INFORMATION GIVEN:
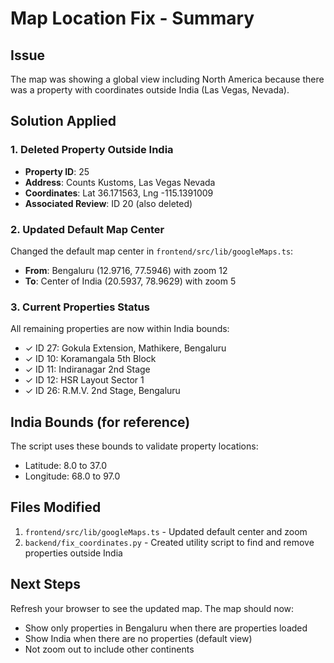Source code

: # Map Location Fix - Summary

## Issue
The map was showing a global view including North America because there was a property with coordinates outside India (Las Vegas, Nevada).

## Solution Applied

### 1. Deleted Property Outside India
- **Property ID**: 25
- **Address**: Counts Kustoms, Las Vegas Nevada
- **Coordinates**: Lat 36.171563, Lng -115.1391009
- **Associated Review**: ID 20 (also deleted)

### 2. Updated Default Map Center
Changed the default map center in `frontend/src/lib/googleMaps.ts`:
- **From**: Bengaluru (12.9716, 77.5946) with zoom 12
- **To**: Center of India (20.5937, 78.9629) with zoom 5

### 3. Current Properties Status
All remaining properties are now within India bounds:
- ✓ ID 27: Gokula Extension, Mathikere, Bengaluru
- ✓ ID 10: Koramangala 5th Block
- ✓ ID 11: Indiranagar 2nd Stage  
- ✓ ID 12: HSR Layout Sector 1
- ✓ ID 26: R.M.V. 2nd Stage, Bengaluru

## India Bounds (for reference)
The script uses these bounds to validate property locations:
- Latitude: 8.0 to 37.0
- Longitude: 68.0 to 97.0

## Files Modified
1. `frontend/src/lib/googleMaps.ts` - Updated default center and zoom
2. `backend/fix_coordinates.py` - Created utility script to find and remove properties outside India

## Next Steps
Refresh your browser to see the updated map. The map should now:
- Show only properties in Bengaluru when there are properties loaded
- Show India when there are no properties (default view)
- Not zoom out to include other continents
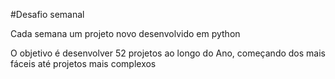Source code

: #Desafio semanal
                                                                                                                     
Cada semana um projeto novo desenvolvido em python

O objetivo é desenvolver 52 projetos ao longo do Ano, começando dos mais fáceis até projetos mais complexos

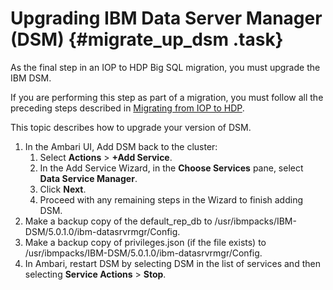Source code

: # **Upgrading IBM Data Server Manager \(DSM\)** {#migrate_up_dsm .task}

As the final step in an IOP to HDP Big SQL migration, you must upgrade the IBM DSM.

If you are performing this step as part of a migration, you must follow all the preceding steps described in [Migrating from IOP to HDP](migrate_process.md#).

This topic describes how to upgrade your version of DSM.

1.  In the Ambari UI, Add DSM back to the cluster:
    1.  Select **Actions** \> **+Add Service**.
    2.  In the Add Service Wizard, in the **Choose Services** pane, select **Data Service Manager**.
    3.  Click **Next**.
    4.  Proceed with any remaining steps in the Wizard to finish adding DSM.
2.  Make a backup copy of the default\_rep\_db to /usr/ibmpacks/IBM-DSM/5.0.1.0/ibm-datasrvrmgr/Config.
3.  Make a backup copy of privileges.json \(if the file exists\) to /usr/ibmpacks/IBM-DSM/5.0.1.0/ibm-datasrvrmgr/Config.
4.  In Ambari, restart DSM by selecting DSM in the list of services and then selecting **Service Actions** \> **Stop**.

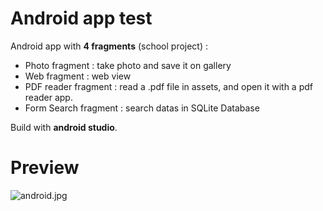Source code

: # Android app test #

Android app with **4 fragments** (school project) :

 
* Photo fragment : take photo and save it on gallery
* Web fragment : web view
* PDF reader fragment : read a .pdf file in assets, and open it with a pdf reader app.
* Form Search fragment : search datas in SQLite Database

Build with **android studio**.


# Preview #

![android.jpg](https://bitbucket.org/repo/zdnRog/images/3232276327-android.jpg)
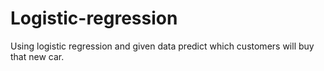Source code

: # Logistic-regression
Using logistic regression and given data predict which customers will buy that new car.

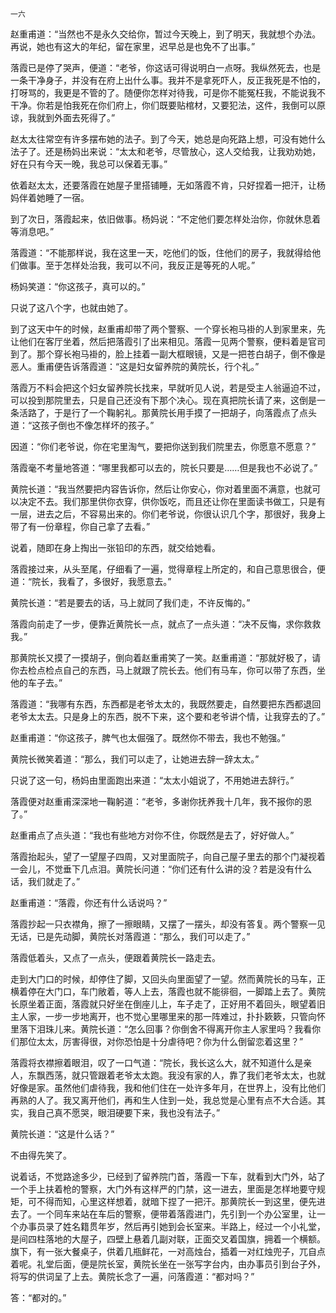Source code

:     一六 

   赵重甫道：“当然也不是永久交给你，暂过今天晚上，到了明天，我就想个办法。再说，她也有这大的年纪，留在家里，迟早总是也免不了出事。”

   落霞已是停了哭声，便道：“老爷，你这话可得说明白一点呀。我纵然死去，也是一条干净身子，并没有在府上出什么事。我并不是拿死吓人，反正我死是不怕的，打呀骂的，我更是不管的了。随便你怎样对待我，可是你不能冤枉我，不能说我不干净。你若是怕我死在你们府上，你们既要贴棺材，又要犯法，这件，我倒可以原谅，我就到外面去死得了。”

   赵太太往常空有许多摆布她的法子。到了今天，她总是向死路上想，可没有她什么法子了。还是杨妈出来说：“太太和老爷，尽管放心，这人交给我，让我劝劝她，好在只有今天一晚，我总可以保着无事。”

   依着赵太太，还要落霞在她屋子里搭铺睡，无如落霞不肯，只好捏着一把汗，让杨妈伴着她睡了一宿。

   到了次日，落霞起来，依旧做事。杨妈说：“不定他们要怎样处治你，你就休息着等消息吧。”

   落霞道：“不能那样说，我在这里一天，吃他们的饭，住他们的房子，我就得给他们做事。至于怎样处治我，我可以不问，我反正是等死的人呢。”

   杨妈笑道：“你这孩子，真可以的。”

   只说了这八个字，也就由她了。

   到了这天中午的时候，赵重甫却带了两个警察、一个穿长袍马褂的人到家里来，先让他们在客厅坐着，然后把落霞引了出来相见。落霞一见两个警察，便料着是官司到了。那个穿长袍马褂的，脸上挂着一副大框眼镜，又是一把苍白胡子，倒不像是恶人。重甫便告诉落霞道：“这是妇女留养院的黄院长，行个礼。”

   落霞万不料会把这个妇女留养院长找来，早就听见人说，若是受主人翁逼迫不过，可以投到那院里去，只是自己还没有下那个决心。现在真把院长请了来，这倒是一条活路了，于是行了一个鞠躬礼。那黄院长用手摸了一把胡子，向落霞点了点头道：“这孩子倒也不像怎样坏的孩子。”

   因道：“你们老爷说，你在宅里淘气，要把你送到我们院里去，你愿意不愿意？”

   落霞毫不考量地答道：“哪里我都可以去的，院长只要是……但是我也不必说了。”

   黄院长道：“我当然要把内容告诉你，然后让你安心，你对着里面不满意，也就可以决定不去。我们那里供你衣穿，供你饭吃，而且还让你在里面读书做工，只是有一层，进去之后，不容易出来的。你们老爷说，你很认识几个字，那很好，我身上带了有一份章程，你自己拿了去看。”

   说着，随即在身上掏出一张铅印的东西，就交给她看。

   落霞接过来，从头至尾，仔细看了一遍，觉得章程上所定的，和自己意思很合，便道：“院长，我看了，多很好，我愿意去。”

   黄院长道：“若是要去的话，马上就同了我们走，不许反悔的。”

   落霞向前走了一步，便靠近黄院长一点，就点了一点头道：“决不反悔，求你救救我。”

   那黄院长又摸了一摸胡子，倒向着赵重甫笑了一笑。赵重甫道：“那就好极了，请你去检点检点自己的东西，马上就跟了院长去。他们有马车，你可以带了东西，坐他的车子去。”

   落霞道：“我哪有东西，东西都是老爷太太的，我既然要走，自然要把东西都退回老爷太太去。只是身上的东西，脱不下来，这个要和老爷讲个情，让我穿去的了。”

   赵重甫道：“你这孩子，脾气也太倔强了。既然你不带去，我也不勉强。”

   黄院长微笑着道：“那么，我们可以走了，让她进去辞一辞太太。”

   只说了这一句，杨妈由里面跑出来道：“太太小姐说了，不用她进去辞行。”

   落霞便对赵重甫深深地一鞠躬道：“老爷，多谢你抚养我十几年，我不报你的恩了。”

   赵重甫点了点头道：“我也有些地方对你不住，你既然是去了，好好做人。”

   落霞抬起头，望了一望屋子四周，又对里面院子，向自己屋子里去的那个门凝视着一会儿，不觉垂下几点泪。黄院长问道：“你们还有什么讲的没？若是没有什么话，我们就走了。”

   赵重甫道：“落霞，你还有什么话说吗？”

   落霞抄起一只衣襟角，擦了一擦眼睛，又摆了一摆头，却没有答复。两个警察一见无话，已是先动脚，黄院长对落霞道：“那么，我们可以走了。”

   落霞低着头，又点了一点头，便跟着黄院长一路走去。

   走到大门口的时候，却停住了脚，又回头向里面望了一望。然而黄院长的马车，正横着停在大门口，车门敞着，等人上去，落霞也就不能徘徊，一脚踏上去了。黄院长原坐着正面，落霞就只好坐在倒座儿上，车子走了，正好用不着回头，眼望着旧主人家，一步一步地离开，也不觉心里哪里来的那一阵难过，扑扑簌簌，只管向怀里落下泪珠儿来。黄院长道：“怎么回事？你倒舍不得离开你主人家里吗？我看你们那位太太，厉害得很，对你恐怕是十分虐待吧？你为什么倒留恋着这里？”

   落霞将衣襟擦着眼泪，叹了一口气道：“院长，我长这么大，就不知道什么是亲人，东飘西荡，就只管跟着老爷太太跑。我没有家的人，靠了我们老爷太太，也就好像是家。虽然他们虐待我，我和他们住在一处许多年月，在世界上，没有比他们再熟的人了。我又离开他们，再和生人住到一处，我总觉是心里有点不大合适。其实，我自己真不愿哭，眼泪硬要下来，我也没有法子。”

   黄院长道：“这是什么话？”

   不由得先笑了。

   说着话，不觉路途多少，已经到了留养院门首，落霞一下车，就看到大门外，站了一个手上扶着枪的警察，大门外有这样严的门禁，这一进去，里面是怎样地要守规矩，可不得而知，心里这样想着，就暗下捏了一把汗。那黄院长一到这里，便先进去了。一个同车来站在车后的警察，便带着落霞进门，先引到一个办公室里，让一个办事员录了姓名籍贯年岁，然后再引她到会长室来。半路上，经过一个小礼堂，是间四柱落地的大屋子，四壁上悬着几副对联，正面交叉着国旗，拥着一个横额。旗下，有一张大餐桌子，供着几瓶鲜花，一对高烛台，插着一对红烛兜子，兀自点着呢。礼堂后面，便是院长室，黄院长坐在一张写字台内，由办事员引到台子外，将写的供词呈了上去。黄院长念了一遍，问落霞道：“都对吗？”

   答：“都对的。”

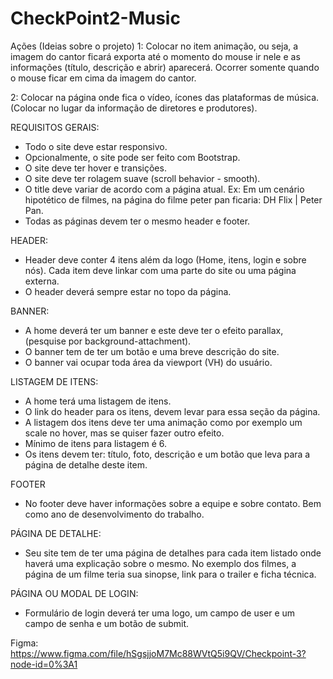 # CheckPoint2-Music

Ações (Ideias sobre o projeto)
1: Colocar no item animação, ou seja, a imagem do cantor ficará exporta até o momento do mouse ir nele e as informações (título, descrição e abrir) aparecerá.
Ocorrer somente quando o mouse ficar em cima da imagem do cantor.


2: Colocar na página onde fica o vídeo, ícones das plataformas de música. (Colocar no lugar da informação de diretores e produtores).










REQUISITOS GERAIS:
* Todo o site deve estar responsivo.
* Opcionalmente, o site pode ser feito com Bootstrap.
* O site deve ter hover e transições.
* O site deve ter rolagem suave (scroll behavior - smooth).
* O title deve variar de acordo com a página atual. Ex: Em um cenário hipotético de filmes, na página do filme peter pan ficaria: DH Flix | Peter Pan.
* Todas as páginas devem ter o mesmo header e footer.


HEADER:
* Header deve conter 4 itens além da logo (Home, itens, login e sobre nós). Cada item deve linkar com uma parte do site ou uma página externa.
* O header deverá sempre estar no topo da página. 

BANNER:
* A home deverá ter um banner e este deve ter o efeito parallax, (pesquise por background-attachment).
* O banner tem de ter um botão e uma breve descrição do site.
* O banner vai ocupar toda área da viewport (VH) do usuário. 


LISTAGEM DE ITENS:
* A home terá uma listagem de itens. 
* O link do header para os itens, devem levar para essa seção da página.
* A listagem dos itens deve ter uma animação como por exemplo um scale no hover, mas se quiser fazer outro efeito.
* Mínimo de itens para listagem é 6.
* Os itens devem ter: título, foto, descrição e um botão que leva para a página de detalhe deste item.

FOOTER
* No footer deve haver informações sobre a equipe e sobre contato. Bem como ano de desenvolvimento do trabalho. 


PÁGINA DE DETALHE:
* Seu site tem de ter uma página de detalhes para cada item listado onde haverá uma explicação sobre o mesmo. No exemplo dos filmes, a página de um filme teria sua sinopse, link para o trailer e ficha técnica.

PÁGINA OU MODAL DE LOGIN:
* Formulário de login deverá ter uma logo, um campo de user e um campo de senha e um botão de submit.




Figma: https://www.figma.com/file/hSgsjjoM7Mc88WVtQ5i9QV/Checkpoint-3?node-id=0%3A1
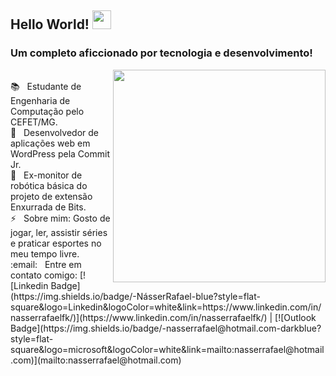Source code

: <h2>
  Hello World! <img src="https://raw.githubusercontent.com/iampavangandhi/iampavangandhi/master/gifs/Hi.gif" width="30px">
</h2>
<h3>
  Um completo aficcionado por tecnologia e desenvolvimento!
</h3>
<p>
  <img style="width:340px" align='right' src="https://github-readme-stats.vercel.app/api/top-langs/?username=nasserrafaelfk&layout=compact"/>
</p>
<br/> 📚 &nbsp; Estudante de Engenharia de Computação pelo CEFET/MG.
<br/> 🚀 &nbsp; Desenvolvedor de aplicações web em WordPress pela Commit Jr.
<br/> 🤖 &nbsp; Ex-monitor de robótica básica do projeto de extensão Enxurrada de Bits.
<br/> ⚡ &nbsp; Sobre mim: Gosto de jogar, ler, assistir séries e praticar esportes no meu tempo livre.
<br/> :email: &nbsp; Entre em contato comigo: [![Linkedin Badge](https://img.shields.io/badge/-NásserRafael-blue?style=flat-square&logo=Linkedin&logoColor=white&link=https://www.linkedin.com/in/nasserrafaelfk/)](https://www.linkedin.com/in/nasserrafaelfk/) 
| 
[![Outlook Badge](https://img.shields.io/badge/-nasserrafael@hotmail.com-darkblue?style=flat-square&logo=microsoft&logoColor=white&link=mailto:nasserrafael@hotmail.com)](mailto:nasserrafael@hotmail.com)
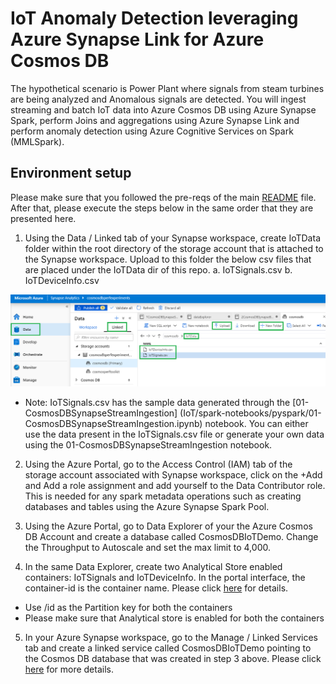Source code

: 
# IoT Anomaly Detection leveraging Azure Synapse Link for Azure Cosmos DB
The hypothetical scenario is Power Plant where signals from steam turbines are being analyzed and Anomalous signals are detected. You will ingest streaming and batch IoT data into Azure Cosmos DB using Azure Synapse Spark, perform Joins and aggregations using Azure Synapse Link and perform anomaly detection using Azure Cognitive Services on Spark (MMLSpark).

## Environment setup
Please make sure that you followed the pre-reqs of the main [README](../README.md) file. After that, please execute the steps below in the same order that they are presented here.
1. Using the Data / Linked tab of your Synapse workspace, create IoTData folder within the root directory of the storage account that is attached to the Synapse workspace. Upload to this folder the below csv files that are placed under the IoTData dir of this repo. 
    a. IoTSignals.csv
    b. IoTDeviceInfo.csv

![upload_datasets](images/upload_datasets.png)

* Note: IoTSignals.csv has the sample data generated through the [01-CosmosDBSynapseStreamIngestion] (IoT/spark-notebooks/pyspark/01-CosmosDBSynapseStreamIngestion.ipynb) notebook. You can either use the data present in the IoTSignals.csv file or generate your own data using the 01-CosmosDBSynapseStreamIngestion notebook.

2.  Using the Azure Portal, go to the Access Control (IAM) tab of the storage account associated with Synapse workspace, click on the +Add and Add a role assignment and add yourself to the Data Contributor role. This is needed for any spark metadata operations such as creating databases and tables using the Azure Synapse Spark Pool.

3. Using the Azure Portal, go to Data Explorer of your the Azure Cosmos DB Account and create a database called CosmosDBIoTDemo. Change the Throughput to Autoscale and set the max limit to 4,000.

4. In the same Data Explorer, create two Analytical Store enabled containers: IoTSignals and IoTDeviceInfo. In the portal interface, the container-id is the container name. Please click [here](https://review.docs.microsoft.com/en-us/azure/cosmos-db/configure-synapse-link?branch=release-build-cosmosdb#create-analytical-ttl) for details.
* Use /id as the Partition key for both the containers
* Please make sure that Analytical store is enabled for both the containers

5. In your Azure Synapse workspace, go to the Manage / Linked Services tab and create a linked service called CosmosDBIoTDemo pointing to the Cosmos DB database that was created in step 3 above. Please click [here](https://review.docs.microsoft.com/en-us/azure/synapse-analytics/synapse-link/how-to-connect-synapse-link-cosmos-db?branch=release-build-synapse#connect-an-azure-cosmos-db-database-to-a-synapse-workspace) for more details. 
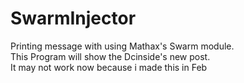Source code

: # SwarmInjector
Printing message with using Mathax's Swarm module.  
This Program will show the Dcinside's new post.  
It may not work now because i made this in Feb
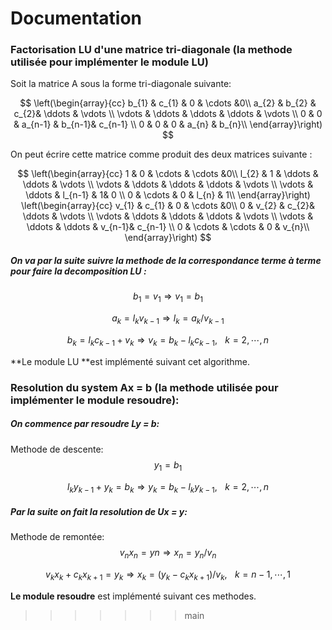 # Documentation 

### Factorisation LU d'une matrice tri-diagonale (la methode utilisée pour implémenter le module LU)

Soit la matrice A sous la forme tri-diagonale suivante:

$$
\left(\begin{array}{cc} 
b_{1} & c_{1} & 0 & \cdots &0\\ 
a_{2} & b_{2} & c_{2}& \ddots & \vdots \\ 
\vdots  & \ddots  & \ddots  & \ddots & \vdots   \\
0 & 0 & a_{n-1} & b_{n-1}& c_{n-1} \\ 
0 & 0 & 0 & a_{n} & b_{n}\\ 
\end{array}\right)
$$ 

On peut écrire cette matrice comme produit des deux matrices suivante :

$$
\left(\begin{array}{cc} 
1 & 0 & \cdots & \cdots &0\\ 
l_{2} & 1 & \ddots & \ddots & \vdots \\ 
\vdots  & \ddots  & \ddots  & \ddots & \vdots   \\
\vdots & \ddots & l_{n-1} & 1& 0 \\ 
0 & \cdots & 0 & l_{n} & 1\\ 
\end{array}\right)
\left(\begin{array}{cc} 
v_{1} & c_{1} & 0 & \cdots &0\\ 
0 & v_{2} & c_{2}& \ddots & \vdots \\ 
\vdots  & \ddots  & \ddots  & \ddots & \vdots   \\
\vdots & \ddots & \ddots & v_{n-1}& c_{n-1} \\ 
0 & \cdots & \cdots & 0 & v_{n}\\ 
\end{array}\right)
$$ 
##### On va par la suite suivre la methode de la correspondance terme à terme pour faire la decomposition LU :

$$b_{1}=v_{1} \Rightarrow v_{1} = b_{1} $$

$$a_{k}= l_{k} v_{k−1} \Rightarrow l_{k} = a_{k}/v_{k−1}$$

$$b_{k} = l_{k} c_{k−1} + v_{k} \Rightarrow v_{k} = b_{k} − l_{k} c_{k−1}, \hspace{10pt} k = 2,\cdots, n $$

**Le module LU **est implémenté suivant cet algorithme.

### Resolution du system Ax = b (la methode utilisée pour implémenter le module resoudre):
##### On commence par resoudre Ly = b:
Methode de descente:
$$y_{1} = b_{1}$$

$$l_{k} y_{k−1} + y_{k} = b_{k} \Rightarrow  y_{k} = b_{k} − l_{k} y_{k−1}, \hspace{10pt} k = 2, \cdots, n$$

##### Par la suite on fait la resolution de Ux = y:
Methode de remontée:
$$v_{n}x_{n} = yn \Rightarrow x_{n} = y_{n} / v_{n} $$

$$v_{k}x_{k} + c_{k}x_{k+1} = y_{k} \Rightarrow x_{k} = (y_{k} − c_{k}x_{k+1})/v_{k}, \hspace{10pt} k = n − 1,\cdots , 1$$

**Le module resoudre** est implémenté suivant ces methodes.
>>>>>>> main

THE TASK:
Go through the listing and work out how many lines include the string "square". Give only the number.

SOLVED EXERCISE:
2